Our egos often call out for our rightness to be acknowledged, especially in conflict--but well, such a publicly affirming spectacle is not real.

So, is it wrong to wish for a life that fits our well written script, for imagination to take hold and indulge in how we want these moments to sound like?  What's the harm in just playing it out in our mind? 

Is it so bad to want it to be real?

Well, as normal as it is for me, I think too much of my dappling into the fertile fantasy pool of my last best word is a dangerous trap.  The risk of ego inflation aside, how much wasted energy do I invest in that which is not real?  Do my fantasy scripts ever lead me to sound, healthy solutions? (ahem, no--not yet)

In the movie, these scenes work, in part because those who have the stunning moments of silencing their enemies are really the ones in the right, confronting the one's in the wrong.  Simple.  But such clear lines of right and wrong are not really real either, are they?  Life is more complicated and conflict less clear cut.

At the end of the day, this desire is really for vengeance.  You hurt/humiliate/devastate me and here it comes back--faster, harder and much more clever--with cameras rolling. 
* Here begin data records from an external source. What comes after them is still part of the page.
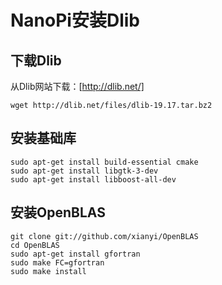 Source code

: # NanoPi安装Dlib

## 下载Dlib
从Dlib网站下载：[http://dlib.net/]
```
wget http://dlib.net/files/dlib-19.17.tar.bz2

```

## 安装基础库
```
sudo apt-get install build-essential cmake
sudo apt-get install libgtk-3-dev
sudo apt-get install libboost-all-dev
```

## 安装OpenBLAS
```
git clone git://github.com/xianyi/OpenBLAS
cd OpenBLAS
sudo apt-get install gfortran
sudo make FC=gfortran
sudo make install
```

## 
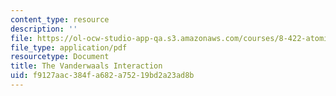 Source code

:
 ```yaml
---
content_type: resource
description: ''
file: https://ol-ocw-studio-app-qa.s3.amazonaws.com/courses/8-422-atomic-and-optical-physics-ii-spring-2013/f9127aac384fa682a75219bd2a23ad8b_MIT8_422S13_vanderwalInter.pdf
file_type: application/pdf
resourcetype: Document
title: The Vanderwaals Interaction
uid: f9127aac-384f-a682-a752-19bd2a23ad8b
---
```


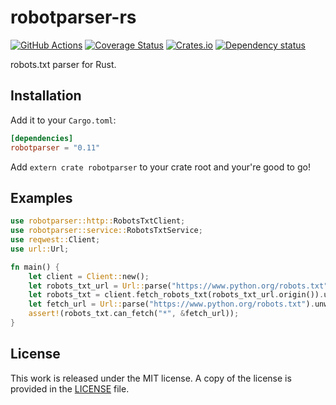 # robotparser-rs

[![GitHub Actions](https://github.com/messense/robotparser-rs/workflows/Main%20workflow/badge.svg)](https://github.com/messense/robotparser-rs/actions?query=workflow%3A%22Main+workflow%22)
[![Coverage Status](https://coveralls.io/repos/messense/robotparser-rs/badge.svg)](https://coveralls.io/r/messense/robotparser-rs)
[![Crates.io](https://img.shields.io/crates/v/robotparser.svg)](https://crates.io/crates/robotparser)
[![Dependency status](https://deps.rs/repo/github/messense/robotparser-rs/status.svg)](https://deps.rs/repo/github/messense/robotparser-rs)

robots.txt parser for Rust.


## Installation

Add it to your ``Cargo.toml``:

```toml
[dependencies]
robotparser = "0.11"
```

Add ``extern crate robotparser`` to your crate root and your're good to go!


## Examples

```rust
use robotparser::http::RobotsTxtClient;
use robotparser::service::RobotsTxtService;
use reqwest::Client;
use url::Url;

fn main() {
    let client = Client::new();
    let robots_txt_url = Url::parse("https://www.python.org/robots.txt").unwrap();
    let robots_txt = client.fetch_robots_txt(robots_txt_url.origin()).unwrap().get_result();
    let fetch_url = Url::parse("https://www.python.org/robots.txt").unwrap();
    assert!(robots_txt.can_fetch("*", &fetch_url));
}
```


## License

This work is released under the MIT license. A copy of the license is provided in the [LICENSE](./LICENSE) file.
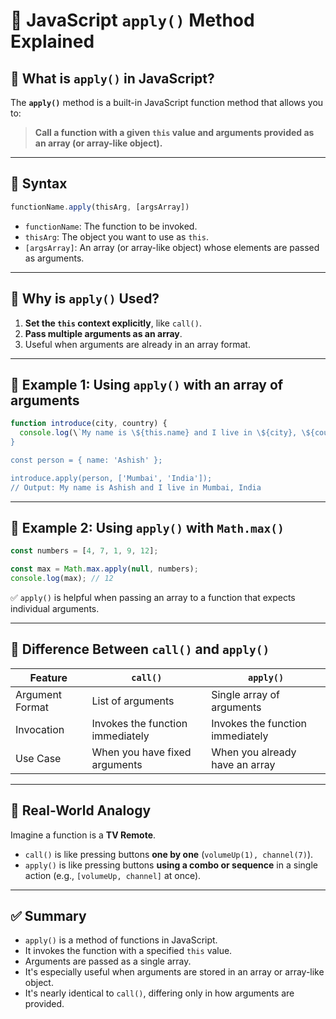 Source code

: # 📘 JavaScript `apply()` Method Explained

## 🔹 What is `apply()` in JavaScript?

The **`apply()`** method is a built-in JavaScript function method that allows you to:

> **Call a function with a given `this` value and arguments provided as an array (or array-like object).**

---

## 🔹 Syntax

```javascript
functionName.apply(thisArg, [argsArray])
```

- `functionName`: The function to be invoked.
- `thisArg`: The object you want to use as `this`.
- `[argsArray]`: An array (or array-like object) whose elements are passed as arguments.

---

## 🔹 Why is `apply()` Used?

1. **Set the `this` context explicitly**, like `call()`.
2. **Pass multiple arguments as an array**.
3. Useful when arguments are already in an array format.

---

## 🔹 Example 1: Using `apply()` with an array of arguments

```javascript
function introduce(city, country) {
  console.log(\`My name is \${this.name} and I live in \${city}, \${country}\`);
}

const person = { name: 'Ashish' };

introduce.apply(person, ['Mumbai', 'India']); 
// Output: My name is Ashish and I live in Mumbai, India
```

---

## 🔹 Example 2: Using `apply()` with `Math.max()`

```javascript
const numbers = [4, 7, 1, 9, 12];

const max = Math.max.apply(null, numbers);
console.log(max); // 12
```

✅ `apply()` is helpful when passing an array to a function that expects individual arguments.

---

## 🔹 Difference Between `call()` and `apply()`

| Feature          | `call()`                             | `apply()`                            |
|------------------|---------------------------------------|--------------------------------------|
| Argument Format  | List of arguments                     | Single array of arguments            |
| Invocation       | Invokes the function immediately      | Invokes the function immediately     |
| Use Case         | When you have fixed arguments         | When you already have an array       |

---

## 🔹 Real-World Analogy

Imagine a function is a **TV Remote**.

- `call()` is like pressing buttons **one by one** (`volumeUp(1), channel(7)`).
- `apply()` is like pressing buttons **using a combo or sequence** in a single action (e.g., `[volumeUp, channel]` at once).

---

## ✅ Summary

- `apply()` is a method of functions in JavaScript.
- It invokes the function with a specified `this` value.
- Arguments are passed as a single array.
- It's especially useful when arguments are stored in an array or array-like object.
- It's nearly identical to `call()`, differing only in how arguments are provided.
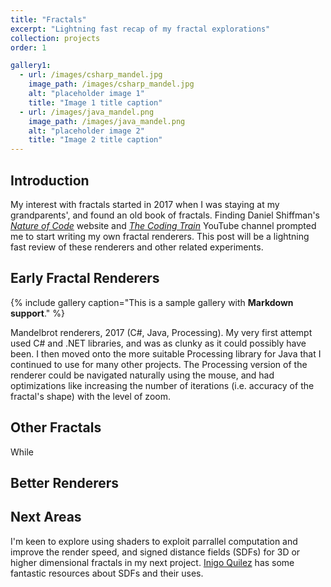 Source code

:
 ```yaml
---
title: "Fractals"
excerpt: "Lightning fast recap of my fractal explorations"
collection: projects
order: 1

gallery1:
  - url: /images/csharp_mandel.jpg
    image_path: /images/csharp_mandel.jpg
    alt: "placeholder image 1"
    title: "Image 1 title caption"
  - url: /images/java_mandel.png
    image_path: /images/java_mandel.png
    alt: "placeholder image 2"
    title: "Image 2 title caption"
---
```


## Introduction

My interest with fractals started in 2017 when I was staying at my grandparents', and found an old book of fractals. Finding Daniel Shiffman's [*Nature of Code*](https://natureofcode.com/) website and [*The Coding Train*](https://www.youtube.com/@TheCodingTrain) YouTube channel prompted me to start writing my own fractal renderers. This post will be a lightning fast review of these renderers and other related experiments.

## Early Fractal Renderers

<!-- <div><image src="../images/csharp_mandel.jpg"/><image  src="../images/java_mandel.png"/></div> -->

{% include gallery caption="This is a sample gallery with **Markdown support**." %}

Mandelbrot renderers, 2017 (C#, Java, Processing).
My very first attempt used C# and .NET libraries, and was as clunky as it could possibly have been. I then moved onto the more suitable Processing library for Java that I continued to use for many other projects. The Processing version of the renderer could be navigated naturally using the mouse, and had optimizations like increasing the number of iterations (i.e. accuracy of the fractal's shape) with the level of zoom. 

## Other Fractals

While 

## Better Renderers

## Next Areas

I'm keen to explore using shaders to exploit parrallel computation and improve the render speed, and signed distance fields (SDFs) for 3D or higher dimensional fractals in my next project. [Inigo Quilez](https://iquilezles.org/articles/distfunctions/) has some fantastic resources about SDFs and their uses.
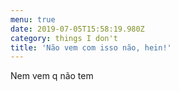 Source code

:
 ```yaml
---
menu: true
date: 2019-07-05T15:58:19.980Z
category: things I don't
title: 'Não vem com isso não, hein!'
---
```

Nem vem q não tem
It seems fair, you do something wrong and I say something oh so right.

Real redemption is a restoration to a whole, healing place.  Redemption is when we work to and want to leave people better than we found them, and not in a pile of what we perceive they have coming. 

Real redemption is slow, often partial or elusive and does not garner much whoops and applause.  At least here on this planet.  There seems to be rejoicing in the heavens however, when we get real.

Redemption, of which there is much in the book is not the same as vengeance.  Vengeance is so tempting, seems so just, makes us happy--but it's not real.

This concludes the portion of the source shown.